A working model of the role of BY1 in regulating sorghum growth and development. (A) In the wild-type (WT), a portion of carbon dioxide fixed during photosynthesis is transformed into phosphoenolpyruvate (PEP) and erythritol-4-phosphate (E4-P) through glycolysis and the pentose phosphate pathway, respectively.

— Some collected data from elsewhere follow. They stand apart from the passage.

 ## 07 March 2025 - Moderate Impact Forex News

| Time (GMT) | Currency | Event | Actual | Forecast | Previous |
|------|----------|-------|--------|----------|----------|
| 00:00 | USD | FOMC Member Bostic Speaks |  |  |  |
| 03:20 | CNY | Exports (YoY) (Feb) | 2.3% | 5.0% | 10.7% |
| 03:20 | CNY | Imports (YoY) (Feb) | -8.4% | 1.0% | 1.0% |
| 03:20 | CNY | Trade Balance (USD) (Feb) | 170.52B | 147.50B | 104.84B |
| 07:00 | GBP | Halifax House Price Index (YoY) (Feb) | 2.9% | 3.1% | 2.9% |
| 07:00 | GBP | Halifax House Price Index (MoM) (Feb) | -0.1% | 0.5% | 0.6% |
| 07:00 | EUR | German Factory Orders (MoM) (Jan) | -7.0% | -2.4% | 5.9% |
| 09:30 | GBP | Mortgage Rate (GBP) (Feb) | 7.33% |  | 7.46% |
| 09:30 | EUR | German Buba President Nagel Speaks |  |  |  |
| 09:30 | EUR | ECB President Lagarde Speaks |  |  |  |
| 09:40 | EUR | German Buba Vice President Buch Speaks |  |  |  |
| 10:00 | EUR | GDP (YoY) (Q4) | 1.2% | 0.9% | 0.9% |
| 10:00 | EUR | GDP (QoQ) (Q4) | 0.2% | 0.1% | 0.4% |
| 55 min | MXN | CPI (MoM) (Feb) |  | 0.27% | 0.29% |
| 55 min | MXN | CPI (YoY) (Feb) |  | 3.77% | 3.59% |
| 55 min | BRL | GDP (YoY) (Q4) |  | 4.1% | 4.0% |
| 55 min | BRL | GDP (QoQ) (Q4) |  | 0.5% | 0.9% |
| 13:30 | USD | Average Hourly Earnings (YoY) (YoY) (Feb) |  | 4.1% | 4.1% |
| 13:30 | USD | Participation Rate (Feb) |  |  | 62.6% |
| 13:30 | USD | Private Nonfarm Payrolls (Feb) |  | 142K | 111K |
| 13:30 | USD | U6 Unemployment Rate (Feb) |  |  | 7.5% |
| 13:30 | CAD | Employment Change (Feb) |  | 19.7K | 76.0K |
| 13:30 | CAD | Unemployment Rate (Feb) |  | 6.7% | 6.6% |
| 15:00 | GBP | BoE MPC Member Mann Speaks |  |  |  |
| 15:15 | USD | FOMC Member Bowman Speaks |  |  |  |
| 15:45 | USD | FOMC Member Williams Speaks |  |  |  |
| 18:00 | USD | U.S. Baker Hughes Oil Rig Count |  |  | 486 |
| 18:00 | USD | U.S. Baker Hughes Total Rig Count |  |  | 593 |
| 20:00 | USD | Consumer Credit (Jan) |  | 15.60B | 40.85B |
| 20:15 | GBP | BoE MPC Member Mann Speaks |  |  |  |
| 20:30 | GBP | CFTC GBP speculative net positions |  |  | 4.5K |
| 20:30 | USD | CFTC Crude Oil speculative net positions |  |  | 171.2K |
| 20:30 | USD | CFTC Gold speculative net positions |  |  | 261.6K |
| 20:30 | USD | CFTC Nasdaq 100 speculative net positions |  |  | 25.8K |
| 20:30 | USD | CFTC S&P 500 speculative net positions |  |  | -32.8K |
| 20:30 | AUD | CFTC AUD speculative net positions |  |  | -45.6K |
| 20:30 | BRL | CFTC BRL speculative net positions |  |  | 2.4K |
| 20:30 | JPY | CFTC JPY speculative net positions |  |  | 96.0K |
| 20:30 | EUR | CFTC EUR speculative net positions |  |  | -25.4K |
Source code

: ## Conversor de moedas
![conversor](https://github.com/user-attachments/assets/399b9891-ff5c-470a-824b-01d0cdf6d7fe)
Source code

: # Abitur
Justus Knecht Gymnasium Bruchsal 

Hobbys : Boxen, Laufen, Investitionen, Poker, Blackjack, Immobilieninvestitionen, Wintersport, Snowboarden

PEP and E4-P enter the shikimate pathway under the control of BY1, pass through aromatic amino acid (AAA) biosynthesis and the flavonoid metabolism pathway, and form flavonoids, which regulate plant growth and development. (B) In the BY1 loss-of-function mutant (by1), the shikimate pathway is weakened, and feedback regulation leads to a decrease in the flow of carbon source the shikimate pathway, which leads to abnormal contents of secondary metabolites, thereby adversely affecting plant growth and development. The widths of the black arrows represent the amount of the carbon flow in the pathway. Scale bars in the images are 10 cm.